Even if every new study points to the unquestionable long-term value of a college degree – and even in the current economy, better short-term job prospects than those without bachelor’s degrees – employment snapshots taken in the months following graduation do not help to point these facts out.
So what does all this mean for Roger Williams University? Is any single institution really capable of taking on such sweeping issues and offering genuine solutions without compromising its own institutional health?
Perhaps not overnight, but in the absence of a significant economic rebound for the country and given the deep and abiding concerns of the public relating to cost, debt and job preparedness, I believe we have an obligation to tackle these issues head-on, in a dramatic and wide-ranging manner.
In an address to the University’s faculty and staff this afternoon, I shared details on Affordable Excellence at Roger Williams University – a comprehensive strategy that puts us on the right track in responding to the concerns noted above.
Through the Affordable Excellence initiative, we will expand upon the value of our academic experience by encouraging all students to major and minor in a combination of liberal arts and professional programs; and we’ll ensure that all graduates, irrespective of major, emerge with at least one meaningful example of experiential, project-based learning. We’ll focus on evolving our value proposition in the months ahead, integrating a fuller range of faculty/student interactions, immersing students in cross-disciplinary projects and ensuring that our students are exceptionally well prepared to graduate job- or graduate school-ready.
Simultaneously, we have announced a tuition freeze for the 2013-14 academic year for all undergraduate day students – next year’s enrolled students will pay the same as this year’s – and a tuition guarantee, which ensures that tuition for all those currently enrolled, and those who arrive next fall, will be guaranteed not to increase for four years for all students who remain continuously enrolled.
And perhaps most importantly, we hope to start an even broader conversation – both on campus and in the public realm – on access to and affordability of college, with a specific emphasis on higher education’s approach to tuition rates, pricing structures and financial aid.
Today’s announcement on Affordable Excellence – and this introductory President’s Blog post – are simply the earliest stages of a dialogue I know will be critical to Roger Williams University and to higher education as a whole. We will explore these issues in depth via this blog and other media in the coming months, and I very much invite your input in the conversation.

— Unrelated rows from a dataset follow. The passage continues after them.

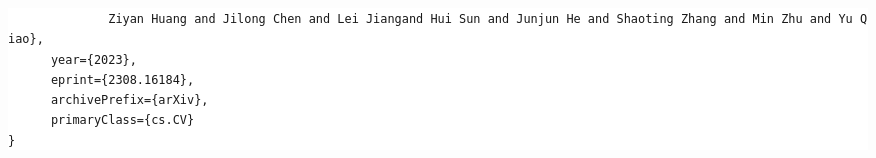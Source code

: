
 ```
              Ziyan Huang and Jilong Chen and Lei Jiangand Hui Sun and Junjun He and Shaoting Zhang and Min Zhu and Yu Qiao},
      year={2023},
      eprint={2308.16184},
      archivePrefix={arXiv},
      primaryClass={cs.CV}
}
```
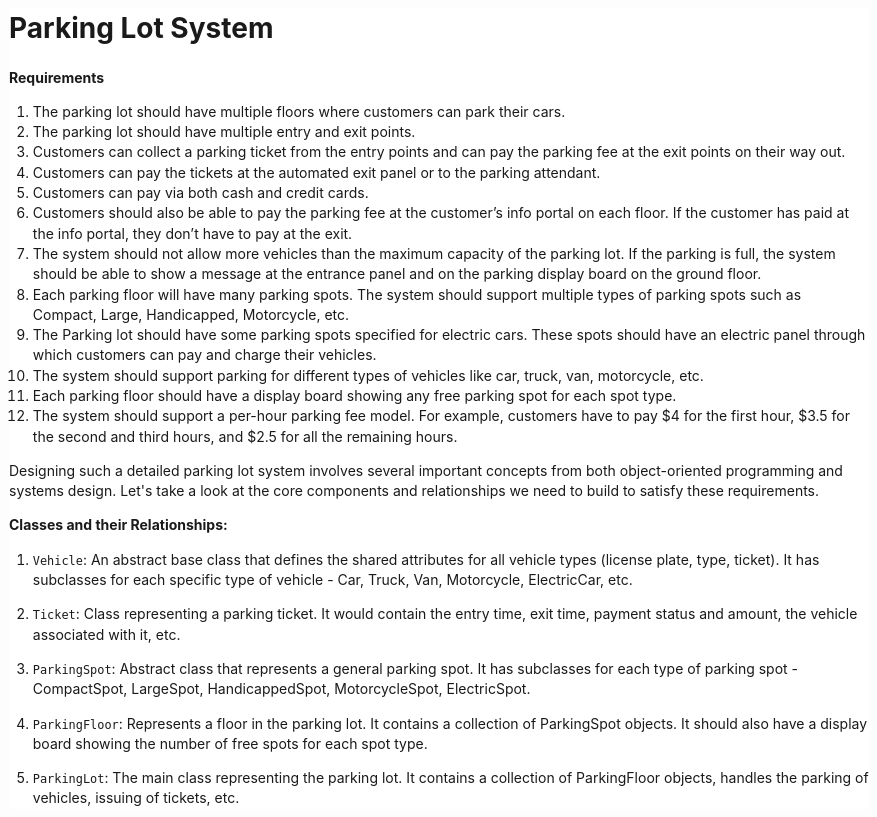 # Parking Lot System

**Requirements**

1. The parking lot should have multiple floors where customers can
park their cars.
2. The parking lot should have multiple entry and exit points.
3. Customers can collect a parking ticket from the entry points and can
pay the parking fee at the exit points on their way out.
4. Customers can pay the tickets at the automated exit panel or to the
parking attendant.
5. Customers can pay via both cash and credit cards.
6. Customers should also be able to pay the parking fee at the
customer’s info portal on each floor. If the customer has paid at the
info portal, they don’t have to pay at the exit.
7. The system should not allow more vehicles than the maximum
capacity of the parking lot. If the parking is full, the system should be
able to show a message at the entrance panel and on the parking
display board on the ground floor.
8. Each parking floor will have many parking spots. The system should
support multiple types of parking spots such as Compact, Large,
Handicapped, Motorcycle, etc.
9. The Parking lot should have some parking spots specified for electric
cars. These spots should have an electric panel through which
customers can pay and charge their vehicles.
10. The system should support parking for different types of vehicles like
car, truck, van, motorcycle, etc.
11. Each parking floor should have a display board showing any free
parking spot for each spot type.
12. The system should support a per-hour parking fee model. For
example, customers have to pay $4 for the first hour, $3.5 for the
second and third hours, and $2.5 for all the remaining hours.

Designing such a detailed parking lot system involves several important concepts from both object-oriented programming and systems design. Let's take a look at the core components and relationships we need to build to satisfy these requirements. 

**Classes and their Relationships:**

1. `Vehicle`: An abstract base class that defines the shared attributes for all vehicle types (license plate, type, ticket). It has subclasses for each specific type of vehicle - Car, Truck, Van, Motorcycle, ElectricCar, etc.

2. `Ticket`: Class representing a parking ticket. It would contain the entry time, exit time, payment status and amount, the vehicle associated with it, etc.

3. `ParkingSpot`: Abstract class that represents a general parking spot. It has subclasses for each type of parking spot - CompactSpot, LargeSpot, HandicappedSpot, MotorcycleSpot, ElectricSpot.

4. `ParkingFloor`: Represents a floor in the parking lot. It contains a collection of ParkingSpot objects. It should also have a display board showing the number of free spots for each spot type.

5. `ParkingLot`: The main class representing the parking lot. It contains a collection of ParkingFloor objects, handles the parking of vehicles, issuing of tickets, etc.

America has stated very clearly that it requires higher education to be both better and more affordable. While our natural inclination may be point to our centuries of collective success and wait out the storm, doing so will only prolong the inevitable – we need sustainable solutions, and we need them quickly.
Roger Williams University cannot single-handedly rectify the challenges facing the entire higher education enterprise. But we can do the right thing by our own students and their families by controlling our costs, limiting debt, and ensuring that our graduates have the skills necessary not only to obtain a well-paying job in a bleak economy, but to lead a successful and fulfilling life.